Gretchen Mol, probably best known for 1999’s Sweet and Lowdown, does an admirable job pulling dozens of cutie-pie faces for Bettie’s cheesecake pin-up shots. Her affected syrupy southern drawl gives the character an extra sweet politeness that somehow manages to carry over into her nude scenes, so that all that naked skin feels as innocently displayed as a baby in a bathtub. Unfortunately for viewers, there is little motivation given for why Bettie does things, like moving to New York City or taking acting classes or stripping bare for a photographer in the park, and the pieces of exposition the audience does receive are not very satisfying.

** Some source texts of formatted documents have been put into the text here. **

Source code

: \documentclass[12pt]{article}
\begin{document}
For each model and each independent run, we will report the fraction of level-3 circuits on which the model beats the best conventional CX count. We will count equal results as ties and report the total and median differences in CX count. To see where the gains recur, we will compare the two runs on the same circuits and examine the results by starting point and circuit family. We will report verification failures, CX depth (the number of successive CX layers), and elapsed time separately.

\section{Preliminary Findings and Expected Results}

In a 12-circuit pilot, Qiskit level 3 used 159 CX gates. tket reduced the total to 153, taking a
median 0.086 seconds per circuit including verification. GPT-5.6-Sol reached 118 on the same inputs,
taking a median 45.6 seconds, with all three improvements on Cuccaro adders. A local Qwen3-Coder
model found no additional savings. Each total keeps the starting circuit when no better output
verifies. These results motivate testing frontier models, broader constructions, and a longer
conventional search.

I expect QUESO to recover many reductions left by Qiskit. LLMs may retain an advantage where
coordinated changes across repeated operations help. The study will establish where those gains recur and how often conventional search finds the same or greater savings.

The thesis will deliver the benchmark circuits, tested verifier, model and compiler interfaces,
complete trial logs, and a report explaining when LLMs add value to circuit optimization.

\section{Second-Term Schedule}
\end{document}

I should interject here that there is quite a bit of nudity in The Notorious Bettie Page, more even than I was expecting from a film about a pin-up model. However, it is tastefully presented by an actress that seems ultra comfortable in her body, and was shot by another woman – director Mary Harron – who obviously appreciates the female form. When Mol removes her clothes to frolic in the ocean, the thing that matters most in the scene isn’t the nudity. It’s the way the light catches her modest curves to make her glow, the way the water glistens on the musculature of her legs. It’s clear that these scenes were shot with respect for the female form – though certainly there will be horny boys in the audience who miss the point and scandalized grannies who remember Bettie from their youth.
Perhaps the most scandalous bit of this story, though, is the lack of scandal itself. Bettie Page might have starred in some of the most lascivious bondage photographs of the 1950s, but she apparently believed that her “costumes” were just innocent fun and that God approved of her modeling up to a point. This naiveté almost makes Bettie a sad character, someone so innocent that she doesn’t know how to help herself. Luckily, Mol makes sure to give her just enough spunk that you don’t feel sorry for her.
Secondary characters come and go without forming clear attachments to Bettie. Postcards to her sister Goldie are filled mostly with “wish you were here” type sentiment, and while the audience can assume the sisters are close, all they know about Goldie is that she’s pretty. Boyfriend Marvin (played by Jonathan Woodward, Joss Whedon’s go-to guest actor) serves only as a catalyst for first alerting Bettie that her pictures are more naughty than she thought, but their relationship is mostly without passion. Fellow model Maxie is nothing more than someone with speaking parts, and it’s unclear whether she and Bettie were close – though you’d think they would be, given the types of light bondage they undertook together.
The two partial exceptions to this would be Irving and Paula Klaw, the brother and sister duo that introduced Bettie to the wonderful world of fetishists. Irving is portrayed by Chris Bauer (seen most recently on TV in Tilt and Johnny Zero) with the delightful nervous sweatiness that would certainly follow a guy who’s trying to peddle smut through the U.S. Postal Service in the 50s. Lili Taylor plays Paula as the tough businesswoman who keeps it together, whether it’s reassuring her models that fetishists are upstanding members of society or convincing her brother that they shouldn’t let a little thing like a Senate investigation interrupt their day-to-day. Even this pair – who were forced to close their business when it was labeled indecent and corrosive of the era’s youth – aren’t given enough oomph, enough zazz to make their story sing.
As a television biopic, this story might have had a chance of exposing something new and interesting about Bettie Page (though it certainly would expose less flesh than the film). Utilizing the cheesy testimonials, unearthed love letters and long-lost home-movie footage so often found on E!, viewers might have learned how Bettie felt about things, or how other people felt about her. The Notorious Bettie Page simply implies how stunning she looked moving through her life, without showing what was underneath.